36. The variant Aβ peptide according to claim 34, wherein the variant Amyloid-beta (Aβ) peptide comprises at least two modifications in amino acids 16-21 or 37-42 of SEQ ID No: 1.

37. The variant Aβ peptide according to claim 34, wherein the variant Amyloid-beta (Aβ) peptide comprises at least one modification in amino acids 16-21 of SEQ ID No: 1 and at least one modification in amino acids 37-42 of SEQ ID No: 1.

38. The variant Aβ peptide according to claim 34, wherein the variant Amyloid-beta (Aβ) peptide is formed by modification of amino acid residue F19 or G37 of SEQ ID No: 1.

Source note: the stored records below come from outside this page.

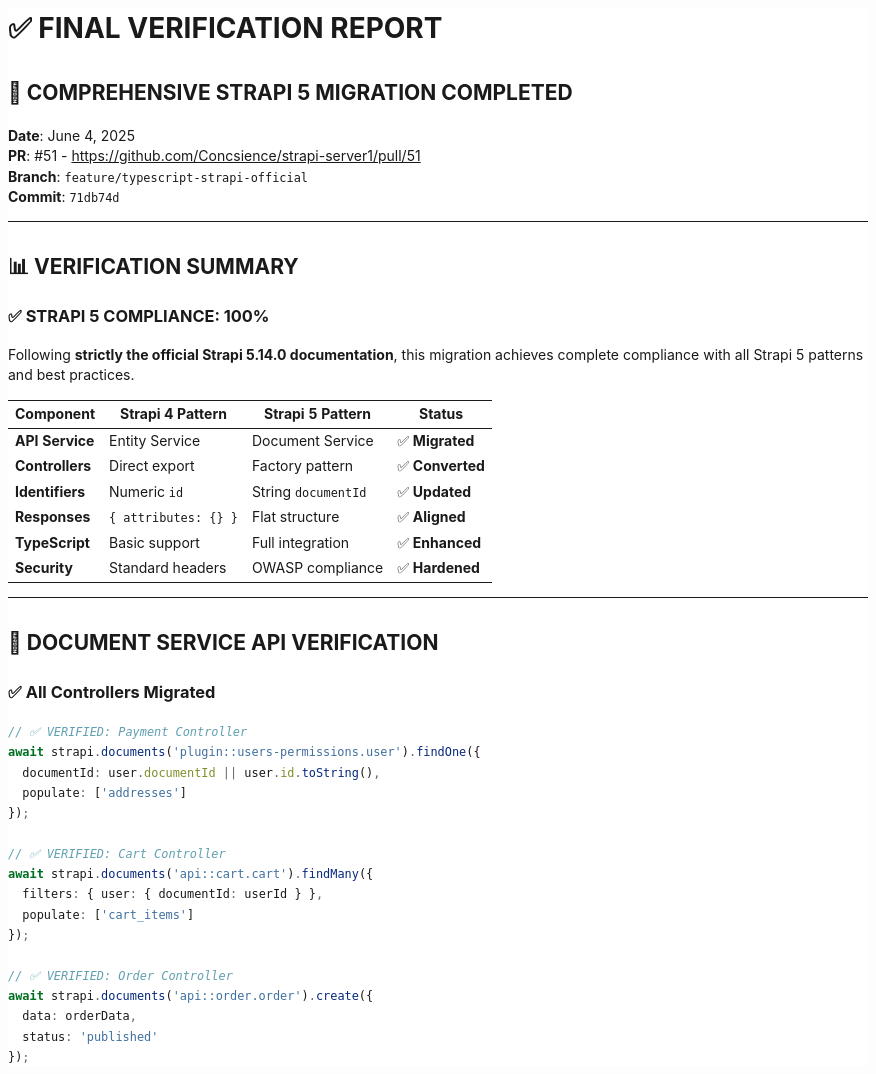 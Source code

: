 # ✅ FINAL VERIFICATION REPORT

## 🎯 **COMPREHENSIVE STRAPI 5 MIGRATION COMPLETED**

**Date**: June 4, 2025  
**PR**: #51 - https://github.com/Concsience/strapi-server1/pull/51  
**Branch**: `feature/typescript-strapi-official`  
**Commit**: `71db74d`

---

## 📊 **VERIFICATION SUMMARY**

### ✅ **STRAPI 5 COMPLIANCE: 100%**

Following **strictly the official Strapi 5.14.0 documentation**, this migration achieves complete compliance with all Strapi 5 patterns and best practices.

| Component | Strapi 4 Pattern | Strapi 5 Pattern | Status |
|-----------|------------------|------------------|--------|
| **API Service** | Entity Service | Document Service | ✅ **Migrated** |
| **Controllers** | Direct export | Factory pattern | ✅ **Converted** |
| **Identifiers** | Numeric `id` | String `documentId` | ✅ **Updated** |
| **Responses** | `{ attributes: {} }` | Flat structure | ✅ **Aligned** |
| **TypeScript** | Basic support | Full integration | ✅ **Enhanced** |
| **Security** | Standard headers | OWASP compliance | ✅ **Hardened** |

---

## 🔄 **DOCUMENT SERVICE API VERIFICATION**

### **✅ All Controllers Migrated**
```typescript
// ✅ VERIFIED: Payment Controller
await strapi.documents('plugin::users-permissions.user').findOne({
  documentId: user.documentId || user.id.toString(),
  populate: ['addresses']
});

// ✅ VERIFIED: Cart Controller  
await strapi.documents('api::cart.cart').findMany({
  filters: { user: { documentId: userId } },
  populate: ['cart_items']
});

// ✅ VERIFIED: Order Controller
await strapi.documents('api::order.order').create({
  data: orderData,
  status: 'published'
});
```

39. The variant Aβ peptide according to claim 34, wherein the variant Amyloid-beta (Aβ) peptide is formed by modification of amino acid residue F19 and G37 of SEQ ID No: 1.

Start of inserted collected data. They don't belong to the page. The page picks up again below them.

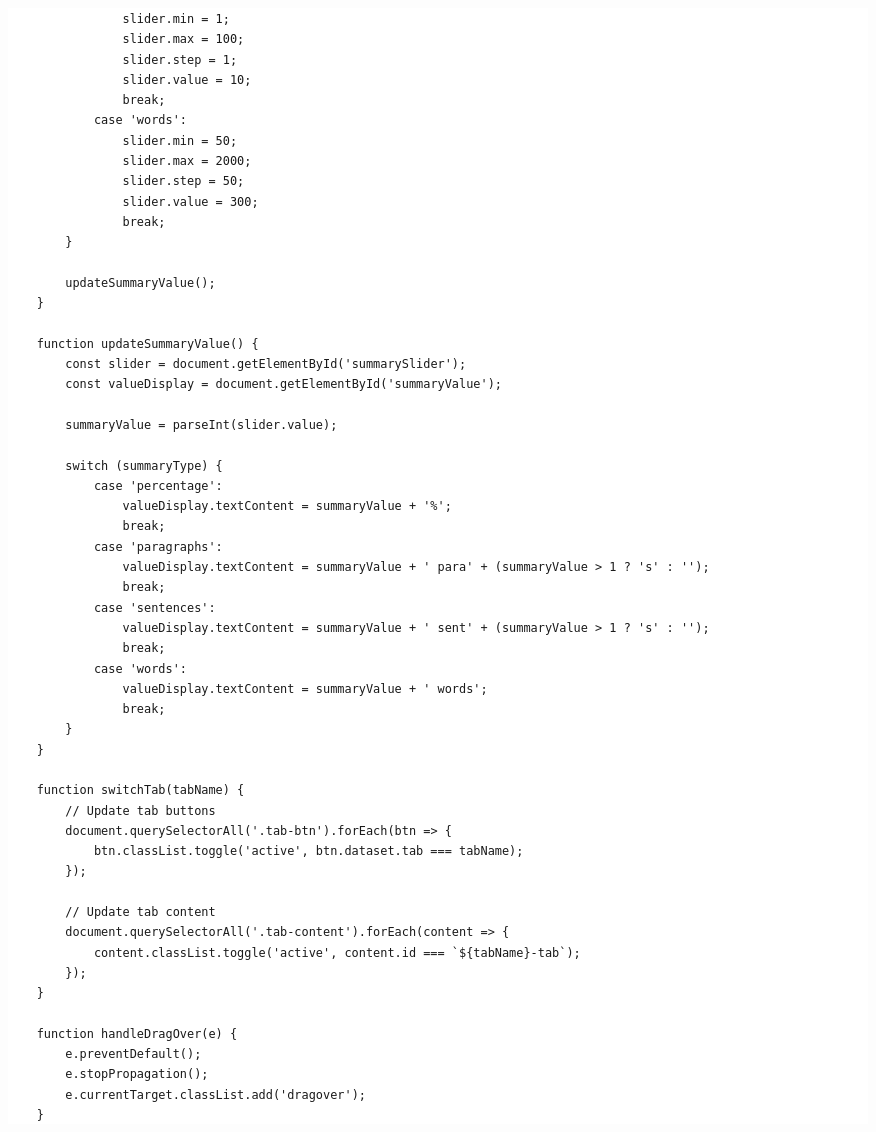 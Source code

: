                     slider.min = 1;
                    slider.max = 100;
                    slider.step = 1;
                    slider.value = 10;
                    break;
                case 'words':
                    slider.min = 50;
                    slider.max = 2000;
                    slider.step = 50;
                    slider.value = 300;
                    break;
            }
            
            updateSummaryValue();
        }

        function updateSummaryValue() {
            const slider = document.getElementById('summarySlider');
            const valueDisplay = document.getElementById('summaryValue');
            
            summaryValue = parseInt(slider.value);
            
            switch (summaryType) {
                case 'percentage':
                    valueDisplay.textContent = summaryValue + '%';
                    break;
                case 'paragraphs':
                    valueDisplay.textContent = summaryValue + ' para' + (summaryValue > 1 ? 's' : '');
                    break;
                case 'sentences':
                    valueDisplay.textContent = summaryValue + ' sent' + (summaryValue > 1 ? 's' : '');
                    break;
                case 'words':
                    valueDisplay.textContent = summaryValue + ' words';
                    break;
            }
        }

        function switchTab(tabName) {
            // Update tab buttons
            document.querySelectorAll('.tab-btn').forEach(btn => {
                btn.classList.toggle('active', btn.dataset.tab === tabName);
            });

            // Update tab content
            document.querySelectorAll('.tab-content').forEach(content => {
                content.classList.toggle('active', content.id === `${tabName}-tab`);
            });
        }

        function handleDragOver(e) {
            e.preventDefault();
            e.stopPropagation();
            e.currentTarget.classList.add('dragover');
        }

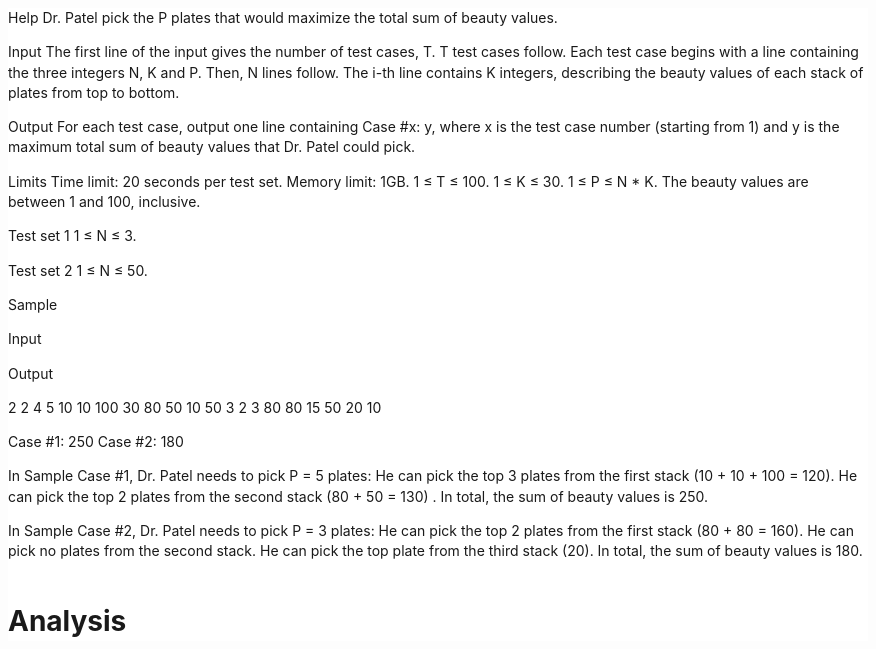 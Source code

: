 Help Dr. Patel pick the P plates that would maximize the total sum of beauty values.

Input
The first line of the input gives the number of test cases, T. T test cases follow. Each test case begins with a line containing the three integers N, K and P. Then, N lines follow. The i-th line contains K integers, describing the beauty values of each stack of plates from top to bottom.

Output
For each test case, output one line containing Case #x: y, where x is the test case number (starting from 1) and y is the maximum total sum of beauty values that Dr. Patel could pick.

Limits
Time limit: 20 seconds per test set.
Memory limit: 1GB.
1 ≤ T ≤ 100.
1 ≤ K ≤ 30.
1 ≤ P ≤ N * K.
The beauty values are between 1 and 100, inclusive.

Test set 1
1 ≤ N ≤ 3.

Test set 2
1 ≤ N ≤ 50.

Sample

Input
 	
Output
 
2
2 4 5
10 10 100 30
80 50 10 50
3 2 3
80 80
15 50
20 10

  
Case #1: 250
Case #2: 180

  
In Sample Case #1, Dr. Patel needs to pick P = 5 plates:
He can pick the top 3 plates from the first stack (10 + 10 + 100 = 120).
He can pick the top 2 plates from the second stack (80 + 50 = 130) .
In total, the sum of beauty values is 250.

In Sample Case #2, Dr. Patel needs to pick P = 3 plates:
He can pick the top 2 plates from the first stack (80 + 80 = 160).
He can pick no plates from the second stack.
He can pick the top plate from the third stack (20).
In total, the sum of beauty values is 180.

# Analysis
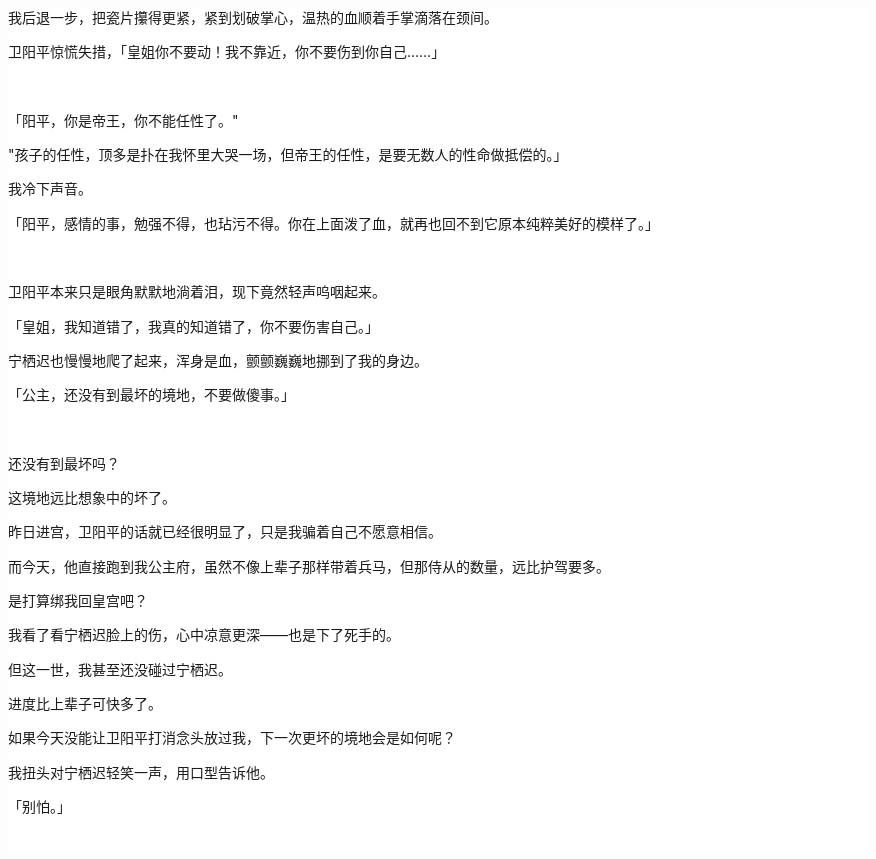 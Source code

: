 
我后退一步，把瓷片攥得更紧，紧到划破掌心，温热的血顺着手掌滴落在颈间。


卫阳平惊慌失措，「皇姐你不要动！我不靠近，你不要伤到你自己……」


 


「阳平，你是帝王，你不能任性了。"


"孩子的任性，顶多是扑在我怀里大哭一场，但帝王的任性，是要无数人的性命做抵偿的。」


我冷下声音。


「阳平，感情的事，勉强不得，也玷污不得。你在上面泼了血，就再也回不到它原本纯粹美好的模样了。」


 


卫阳平本来只是眼角默默地淌着泪，现下竟然轻声呜咽起来。


「皇姐，我知道错了，我真的知道错了，你不要伤害自己。」


宁栖迟也慢慢地爬了起来，浑身是血，颤颤巍巍地挪到了我的身边。


「公主，还没有到最坏的境地，不要做傻事。」


 


还没有到最坏吗？


这境地远比想象中的坏了。


昨日进宫，卫阳平的话就已经很明显了，只是我骗着自己不愿意相信。


而今天，他直接跑到我公主府，虽然不像上辈子那样带着兵马，但那侍从的数量，远比护驾要多。


是打算绑我回皇宫吧？


我看了看宁栖迟脸上的伤，心中凉意更深——也是下了死手的。


但这一世，我甚至还没碰过宁栖迟。


进度比上辈子可快多了。


如果今天没能让卫阳平打消念头放过我，下一次更坏的境地会是如何呢？


我扭头对宁栖迟轻笑一声，用口型告诉他。


「别怕。」


 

40. The variant Aβ peptide according to claim 35, wherein the modification at amino acid residue F19 comprises a substitution with a serine.

41. The variant Aβ peptide according to claim 34, wherein the variant Amyloid-beta (Aβ) peptide comprises an amino acid sequence substantially as set out in SEQ ID No: 2.

42. The variant Aβ peptide according to claim 35, wherein the modification at amino acid residue G37 comprises a substitution with an aspartic acid.

43. The variant Aβ peptide according to claim 34, wherein the variant Amyloid-beta (Aβ) peptide comprises an amino acid sequence substantially as set out in SEQ ID No: 3.

44. The variant Aβ peptide according to claim 34, wherein the variant Amyloid-beta (Aβ) peptide comprises a F19S substitution or a G37D substitution.

45. The variant Aβ peptide according to claim 34, wherein the variant Amyloid-beta (Aβ) peptide comprises an F19S substitution and a G37D substitution.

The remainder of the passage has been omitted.